# Sealing up the Basement Shop



## DannyBoy (Oct 26, 2007)

I've put it off long enough. I couldn't sleep last night while it rained and I kept thinking that the water table was rising and something in my basement shop was going to get wet. Just the moisture content alone was scaring me awake every hour. I must have walked downstairs a dozen times to double check that everything was out of the spots that usually get wet first.

So, I need a little advice on this to make sure what I do gets it done and I don't have any more crappy nights like this. Here is what I am up against:

- Dugout basement (about a decade after the house was built)
- A few already sealed cracks in walls, ledges, and footings.
- Uneven and unlevel floor
- A sump pump that seems on the high side of some of the puddles that generally form
- a few small cracks that ooze water (I can literally hear air coming up through them as the water table rises)

If I remember tonight, I'll take a few pics of the basement and post them up to show you the general layout. I think it is unique in that there are ledges along all the sides that are about three foot tall and three foot deep. The back of the ledge is the original foundation. I'm gathering that this was normal for how you dug out a basement back in the day.

I'm planing on the DIY job for this. I can't pour concrete worth a damn, but I know how to work a paint brush or a sprayer so I don't want to pay extra for someone's particular expertise on those two skills. So far, I'm looking pretty closely at Radon Seal as a sealer. They also have some crack fix and injection kits available that work will with that product.

Any hints, tips, tricks, or product suggestions?

~Danny Boy


----------



## SteveKorz (Mar 25, 2008)

I helped my neighbor years ago dry up his basement, but his water was coming in where the floor meets the wall, all the way around. We took a concrete blade on an old skilsaw circular saw and cut a channel in the floor, then installed a 1/4 of a PVC pipe around the base of the basement (like quarter round trim or beaver channel). Then, all the water ran in the PVC pipe to the sump pump. That dried it up…. but you have a different situation.

Have you tried the HomeRefurbers site? If not, that would be my next stop.

The only other direction that I can give you is this or this .... sorry Dan…

-Steve.


----------



## KevinHuber (Jul 25, 2007)

Steve, That Sani-Tread looks like a pretty neat system. This would be the way to go if it works as well as they claim.

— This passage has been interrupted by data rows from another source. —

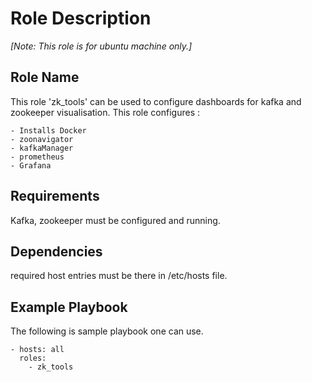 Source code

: Role Description
=========
   *[Note: This role is for ubuntu machine only.]*
   
Role Name 
---------

This role 'zk_tools' can be used to configure dashboards for kafka and zookeeper visualisation.
This role configures :
    
    - Installs Docker 
    - zoonavigator
    - kafkaManager
    - prometheus
    - Grafana 


Requirements
------------

Kafka, zookeeper must be configured and running. 

Dependencies
------------

required host entries must be there in /etc/hosts file.


Example Playbook
----------------
The following is sample playbook one can use.
 
    - hosts: all
      roles: 
        - zk_tools   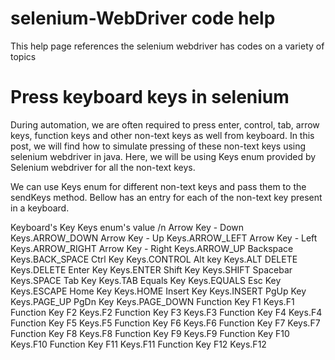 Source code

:# selenium-WebDriver code help
This help page references the selenium webdriver has codes on a variety of topics

# Press keyboard keys in selenium

During automation, we are often required to press enter, control, tab, arrow keys, function keys and other non-text keys as well from keyboard. In this post, we will find how to simulate pressing of these non-text keys using selenium webdriver in java. Here, we will be using Keys enum provided by Selenium webdriver for all the non-text keys.

We can use Keys enum for different non-text keys and pass them to the sendKeys method. Bellow has an entry for each of the non-text key present in a keyboard.

Keyboard's Key	  Keys enum's value /n
Arrow Key - Down	Keys.ARROW_DOWN
Arrow Key - Up	  Keys.ARROW_LEFT
Arrow Key - Left	Keys.ARROW_RIGHT
Arrow Key - Right	Keys.ARROW_UP
Backspace	        Keys.BACK_SPACE
Ctrl Key	        Keys.CONTROL
Alt key	          Keys.ALT
DELETE	          Keys.DELETE
Enter Key	        Keys.ENTER
Shift Key	        Keys.SHIFT
Spacebar	        Keys.SPACE
Tab Key	          Keys.TAB
Equals Key	      Keys.EQUALS
Esc Key	          Keys.ESCAPE
Home Key	        Keys.HOME
Insert Key	      Keys.INSERT
PgUp Key	        Keys.PAGE_UP
PgDn Key	        Keys.PAGE_DOWN
Function Key F1	  Keys.F1
Function Key F2	  Keys.F2
Function Key F3	  Keys.F3
Function Key F4	  Keys.F4
Function Key F5	  Keys.F5
Function Key F6	  Keys.F6
Function Key F7	  Keys.F7
Function Key F8	  Keys.F8
Function Key F9	  Keys.F9
Function Key F10	Keys.F10
Function Key F11	Keys.F11
Function Key F12	Keys.F12

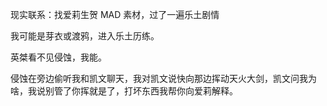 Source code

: 现实联系：找爱莉生贺 MAD 素材，过了一遍乐土剧情

我可能是芽衣或渡鸦，进入乐土历练。

英桀看不见侵蚀，我能。

侵蚀在旁边偷听我和凯文聊天，我对凯文说快向那边挥动天火大剑，凯文问我为啥，我说别管了你挥就是了，打坏东西我帮你向爱莉解释。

If you have cracks in your walls, you can do what I did. I used some hydraulic cement to seal them and have not had a leak since. You carve out a slot, kinda like a sliding dovetail joint all along the crack. Then pack the hydraulic cement into it. As it cures it expands and eleminates the gap. Mix up only a small amount at a time as this stuff will harden in 5 minutes or less. FYI - it gets pretty hot when you mix it, use rubber gloves. 
I assume this method would work on the floor as well.


----------



## KevinHuber (Jul 25, 2007)

Of course, the best way to fix the walls is to do my afore mentioned method on the inside, the outside, and then coat the outside of the walls with a water proof membrane. Requires a lot of digging though.

I don't like shovels that much, so I just did the inside.

Also make sure you have proper drainage away from the house. It won't help against a rising water table, but will help against the single rain shower.


----------



## DannyBoy (Oct 26, 2007)

I just finished reading up on the Sani-Trend stuff. It does look like it would work great. It even addresses some of the issues that I was concerned about. The only problem is the cost: $100 a gallon (which only covers 240sqft). Comparing it to the Radon Seal: about $3,400 to fix with ST; about $400 to fix with RS.

Sani-Trend will have to really win me over to shell out that much more for their product.

~DB


----------



## lew (Feb 13, 2008)

Danny,

Not to rain on your parade- pun intended- but as someone who has a basement work shop and also lives in an area where the water table can also rise far enough to cause sleepless nights; tightly sealing your basement has certain hazards.

When hurricane Agnes came thru Pennsylvania, we had 4 feet of water in our basement. All of the water was from the rising water table. The fire department came to pump us out 3 times. Each time the emptied the basement, water squirted in thru the cinder blocks like little holes in a dam. When they arrived the 3rd time someone mentioned that the pressure on the outside of the foundation might push in the walls. We elected to let mother nature empty the basement- this would keep the pressure equal inside and out.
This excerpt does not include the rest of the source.